--- START ---

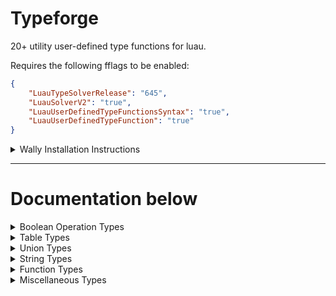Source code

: # Typeforge
20+ utility user-defined type functions for luau.

Requires the following fflags to be enabled:
```json
{
    "LuauTypeSolverRelease": "645",
    "LuauSolverV2": "true",
    "LuauUserDefinedTypeFunctionsSyntax": "true",
    "LuauUserDefinedTypeFunction": "true"
}
```


<details>
<summary>Wally Installation Instructions</summary>

1. Add typeforge to your wally dependencies.
```
Typeforge = "cameronpcampbell/typeforge@0.0.0"
```

2. Install wally dependencies.
```
wally install
```

3. Import typeforge into your project (replace `@0.0.0` with the version number you installed).
```luau
local Typeforge = require(Packages._Index["cameronpcampbell_typeforge@0.0.0"]["typeforge"])
```

</details>


- - -

# Documentation below

<details>
<summary>Boolean Operation Types</summary>

## Not
If a truthy type is inputted then it outputs `false`, and if a falsey type is inputted then it outputs `true`.

| Name | Type | Description |
| ---- | ---- | ----------- |
| input | any | The union/singleton you wish to perform a `Not` operation on. |

```luau
type TypeResult = Not<true>

-- type TypeResult = false
```


## And
If all types of the union/singleton are truthy then it outputs `true`, but if at least one of the types of the union/singleton are falsely then it outputs `false`.

| Name | Type | Description |
| ---- | ---- | ----------- |
| input | any | The union/singleton you wish to perform an `And` operation on. |

```luau
type TypeResult = And<true | false>

-- type TypeResult = false
```


## Or
If at least one of the types of the union/singleton are truthy then it outputs `true`, but if all of the types of the union/singleton are falsely then it outputs `false`.

| Name | Type | Description |
| ---- | ---- | ----------- |
| input | any | The union/singleton you wish to perform an `Or` operation on. |

```luau
type TypeResult = Or<true | false>

-- type TypeResult = true
```

</details>


<details>
<summary>Table Types</summary>

## TablePick
Outputs an table with specific properties from an existing table.

| Name | Type | Description |
| ---- | ---- | ----------- |
| table | { [any]: any } | The table to pick properties from. |
| toPick | any | A union/singeleton of keys to be picked. |

```luau
type TypeResult = TablePick<{
    name: string,
    age: number,
    [string | number]: "fooBar"
}, "name" | string>

--[[
type TypeResult = {
    [string]: "fooBar",
    name: string
}
]]
```


## TableOmit
Outputs a copy of the input table but with specified properties omitted.

| Name | Type | Description |
| ---- | ---- | ----------- |
| table | { [any]: any } | The table to omit properties from. |
| toPick | any | A union/singeleton of keys to be omitted. |

```luau
type TypeResult = TableOmit<{
    name: string,
    age: number
}, "age">

--[[
type TypeResult = {
    name: string
}
]]
```


## Partial
Makes all of the properties of a table optional.

| Name | Type | Description |
| ---- | ---- | ----------- |
| table | { [any]: any } | The table to make partial. |

```luau
type TypeResult = Partial<{ hello: "world", foo: "bar" }>

--[[
type TypeResult = {
    foo: "bar"?,
    hello: "world"?
}
]]
```


## ReadOnly
Makes all of the properties of a table read only.

| Name | Type | Description |
| ---- | ---- | ----------- |
| table | { [any]: any } | The table to make read only. |

```luau
type TypeResult = ReadOnly<{ hello: "world", foo: "bar" }>

--[[
type TypeResult = {
    read foo: "bar",
    read hello: "world"
}
]]
```


## ReadWrite
Makes all of the properties of a table readable and writable (mutable).

| Name | Type | Description |
| ---- | ---- | ----------- |
| table | { [any]: any } | The table to make mutable. |

```luau
type TypeResult = ReadWrite<{ read hello: "world", read foo: "bar" }>

--[[
type TypeResult = {
    foo: "bar",
    hello: "world"
}
]]
```


## TableFlatten
Useful for combining an intersection of tableionaries into one table. All non-table elements of the intersection will be omitted from the output type.
NOTE: This type function is not recursive.

| Name | Type | Description |
| ---- | ---- | ----------- |
| table | { [any]: any } | The table to flatten. |

```luau
type TypeResult = TableFlatten<{ hello: "world" } & { foo: "bar" }>

--[[
type TypeResult = {
    foo: "bar",
    hello: "world"
}
]]
```


## ValueOf
Outputs all values of a table as a union/singleton.

| Name | Type | Description |
| ---- | ---- | ----------- |
| table | { [any]: any } | The table to get values of. |

```luau
type TypeResult = ValueOf<{ hello: "world", foo: "bar" }>
-- type TypeResult = "bar" | "world"
```


## TableToCamel
Converts all string literal keys in a table to be camel case (camelCase).
NOTE: This type function is not recursive.

| Name | Type | Description |
| ---- | ---- | ----------- |
| table | { [any]: any } | The table to convert to camel case. |

```luau
type TypeResult = TableToCamel<{ Name: string, Age: number }>

--[[
type TypeResult = {
    age: number,
    name: string
}
]]
```


## TableToPascal
Converts all string literal keys in a table to be pascal case (PascalCase).
NOTE: This type function is not recursive.

| Name | Type | Description |
| ---- | ---- | ----------- |
| table | { [any]: any } | The table to convert to pascal case. |

```luau
type TypeResult = TableToPascal<{ name: string, age: number }>

--[[
type TypeResult = {
    Age: number,
    Name: string
}
]]
```


## TableRemoveIndexer
Removes the indexer from a table type.

| Name | Type | Description |
| ---- | ---- | ----------- |
| tble | { [any]: any } | The table to remove the indexer from. |

```luau
type TypeResult = TableRemoveIndexer<{ [number]: number }>

-- type TypeResult = {  }
```


## TableSetIndexer
Sets the indexer for a table type.

| Name | Type | Description |
| ---- | ---- | ----------- |
| tble | { [any]: any } | The table to remove the indexer from. |
| keyType | any | The key type for the new indexer. |
| value | any | The value for the new indexer. |

```luau
type TypeResult = TableSetIndexer<{ foo: "bar", [number]: number }, string, "hello world">

--[[
type TypeResult = {
    [string]: "hello world",
    foo: "bar"
}
]]
```


## TableAddIndexerKey
Adds a key to a tables indexer - makes the indexer a union if not already.

| Name | Type | Description |
| ---- | ---- | ----------- |
| tble | { [any]: any } | The table to set the indexer for. |
| keyType | any | The new key type to add to the indexer. |

```luau
type TypeResult = TableAddIndexerKey<{ foo: "bar", [number]: number }, string>

--[[
type TypeResult = {
    [number | string]: number,
    foo: "bar"
}
]]
```

</details>


<details>
<summary>Union Types</summary>

## UnionOmit
Outputs a copy of the input union but with specified components omitted.

| Name | Type | Description |
| ---- | ---- | ----------- |
| union | any | The union to omit properties from. |
| toOmit | any | A union/singeleton of components to be omitted. |

```luau
type TypeResult = UnionOmit<
    "hello" | string | "world",
    "world"
>

-- type TypeResult = "hello" | string
```


## UnionFlatten
Useful for combining an intersection of unions/singletons into one union.
NOTE: This type function is not recursive.

| Name | Type | Description |
| ---- | ---- | ----------- |
| input | any | The unions/singletons to flatten. |

```luau
type TypeResult = UnionFlatten<"foo" & ("hello" | "world")>

-- type TypeResult = "foo" | "hello" | "world"
```

</details>


<details>
<summary>String Types</summary>

## StringToCamel
Converts a string to camel case (camelCase).

| Name | Type | Description |
| ---- | ---- | ----------- |
| str | string | The string to convert to camel case. |

```luau
type TypeResult = StringToCamel<"HelloWorld">

-- type TypeResult = "helloWorld"
```


## StringToPascal
Converts a string to pascal case (PascalCase).

| Name | Type | Description |
| ---- | ---- | ----------- |
| str | string | The string to convert to pascal case. |

```luau
type TypeResult = StringToPascal<"helloWorld">

-- type TypeResult = "HelloWorld"
```


## StringToLower
Converts a string to lower case.

| Name | Type | Description |
| ---- | ---- | ----------- |
| str | string | The string to convert to lower case. |

```luau
type TypeResult = StringToLower<"helloWorld">

-- type TypeResult = "helloworld"
```


## StringToUpper
Converts a string to upper case.

| Name | Type | Description |
| ---- | ---- | ----------- |
| str | string | The string to convert to upper case. |

```luau
type TypeResult = StringToUpper<"helloWorld">

-- type TypeResult = "HELLOWORLD"
```


## StringReplace
Replaces part of a string with another string.

| Name | Type | Description |
| ---- | ---- | ----------- |
| str | string | The string to replace in. |
| replace | string | The string pattern to replace. |
| replaceWith | string | The replacement string. |

```luau
type TypeResult = StringReplace<"wolf", "f$", "ves">

-- type TypeResult = "wolves"
```

## StringIsLiteral
Returns true if the string is a string literal.

| Name | Type | Description |
| ---- | ---- | ----------- |
| str | string | The string to test to see if its a string literal. |

```luau
type TypeResult = StringIsLiteral<"Hello">

-- type TypeResult = true
```

</details>


<details>
<summary>Function Types</summary>

## Arguments
Outputs the arguments of a function.

| Name | Type | Description |
| ---- | ---- | ----------- |
| fn | (...any) -> ...any | The function to get arguments for. |

```luau
type TypeResult = Arguments<(string, number, ...boolean) -> any>

--[[
type TypeResult = {
    1: string,
    2: number,
    Tail: boolean
}
]]
```


## SetArguments
Sets the arguments for a function.

| Name | Type | Description |
| ---- | ---- | ----------- |
| fn | (...any) -> ...any | The function to set arguments for. |
| args | { [`{number}`]: any, Tail: any } | The new args for the function. |

```luau
type TypeResult = SetArguments<
    () -> (),
    { ["1"]: string, ["2"]: boolean, Tail: number }
>

-- type TypeResult = (string, boolean, ...number) -> ()
```


## Returns
Outputs the return types of a function.

| Name | Type | Description |
| ---- | ---- | ----------- |
| fn | (...any) -> ...any | The function to get return types for. |

```luau
type TypeResult = Returns<() -> (boolean, ... number)>


--[[
type TypeResult = {
    1: boolean,
    Tail: number
}
]]
```


## SetReturns
Sets the return types for a function.

| Name | Type | Description |
| ---- | ---- | ----------- |
| fn | (...any) -> ...any | The function to set return types for. |
| returns | { [`{number}`]: any, Tail: any } | The new return types for the function. |

```luau
type TypeResult = SetReturns<
    () -> (),
    { ["1"]: boolean, ["2"]: number, Tail: string }
>

-- type TypeResult = () -> (boolean, number, ...string)
```

</details>


<details>
<summary>Miscellaneous Types</summary>

## Expect
Throws a type error if the first type does not equal the second.

NOTE: This type treats all string literals inside of tables, unions and intersections as being of the same type.

| Name | Type | Description |
| ---- | ---- | ----------- |
| expect | any | The type to be compared. |
| toBe | any | The type you want to compare `expect` to. |

```luau
type TypeResult = Expect<true, false>

-- TypeError: 'Expect' type function errored at runtime: [string "Expect"]:872: expection error!
```

</details>





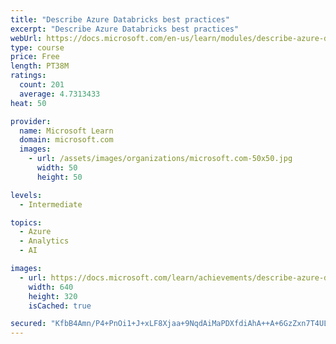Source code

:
 ```yaml
---
title: "Describe Azure Databricks best practices"
excerpt: "Describe Azure Databricks best practices"
webUrl: https://docs.microsoft.com/en-us/learn/modules/describe-azure-databricks-best-practices/
type: course
price: Free
length: PT38M
ratings:
  count: 201
  average: 4.7313433
heat: 50

provider:
  name: Microsoft Learn
  domain: microsoft.com
  images:
    - url: /assets/images/organizations/microsoft.com-50x50.jpg
      width: 50
      height: 50

levels:
  - Intermediate

topics:
  - Azure
  - Analytics
  - AI

images:
  - url: https://docs.microsoft.com/learn/achievements/describe-azure-databricks-best-practices-social.png
    width: 640
    height: 320
    isCached: true

secured: "KfbB4Amn/P4+PnOi1+J+xLF8Xjaa+9NqdAiMaPDXfdiAhA++A+6GzZxn7T4ULvVH1kisnkSfbnoz/9aBLdcXfGg8nxdUjnhNjpJfEkxFccSl2QVNxchg/Jn1CWuBquzLhUhLT3nkv6Zf9R5X/L4jrIz3oFiUemScONMLPdhGPpBxFCuMI1SCHDSLC+ijD5/Bo96KKH9lgmJpUkQBRFAP8cIW8R/rCVWCxkZOSCXRE4mnrysMPCJTwWy6OJ4r41QGy2+CkXF00/Tr5mHBwkA4FAkmC8Bm5ZMnFpZ3Y/Q4bG2zB/Y7c9nLtxDmkEHHR2zjDF8oBVOsaBiK883UuG7Uvhzz8XNEOUMhg5UbrcL5/dFXWIQ1+MsjabZY+2+3z9y0OxkBgAaAba1I7ofbFHapFnlwzSzxymPug5lg1MQCHME=;jah7y6tdUrV3H61c82vLIg=="
---
```


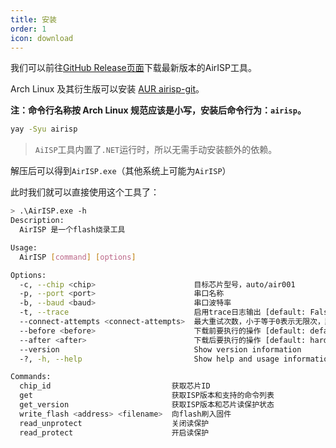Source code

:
 ```yaml
---
title: 安装
order: 1
icon: download
---
```


我们可以前往[GitHub Release页面](https://github.com/Air-duino/AirISP/releases/latest)下载最新版本的AirISP工具。

Arch Linux 及其衍生版可以安装 [AUR airisp-git](https://aur.archlinux.org/packages/airisp-git)。

**注：命令行名称按 Arch Linux 规范应该是小写，安装后命令行为：`airisp`。**

```bash
yay -Syu airisp
```

> `AiISP`工具内置了`.NET`运行时，所以无需手动安装额外的依赖。

解压后可以得到`AirISP.exe`（其他系统上可能为`AirISP`）

此时我们就可以直接使用这个工具了：

```bash
> .\AirISP.exe -h
Description:
  AirISP 是一个flash烧录工具

Usage:
  AirISP [command] [options]

Options:
  -c, --chip <chip>                      目标芯片型号，auto/air001
  -p, --port <port>                      串口名称
  -b, --baud <baud>                      串口波特率
  -t, --trace                            启用trace日志输出 [default: False]
  --connect-attempts <connect-attempts>  最大重试次数，小于等于0表示无限次，默认为10次 [default: 10]
  --before <before>                      下载前要执行的操作 [default: default_reset]
  --after <after>                        下载后要执行的操作 [default: hard_reset]
  --version                              Show version information
  -?, -h, --help                         Show help and usage information

Commands:
  chip_id                           获取芯片ID
  get                               获取ISP版本和支持的命令列表
  get_version                       获取ISP版本和芯片读保护状态
  write_flash <address> <filename>  向flash刷入固件
  read_unprotect                    关闭读保护
  read_protect                      开启读保护
```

--- END ---

Task details: Within the data above, pick out all lines holding the word "singeleton".

Answer area:
| toPick | any | A union/singeleton of keys to be picked. |
| toPick | any | A union/singeleton of keys to be omitted. |
| toOmit | any | A union/singeleton of components to be omitted. |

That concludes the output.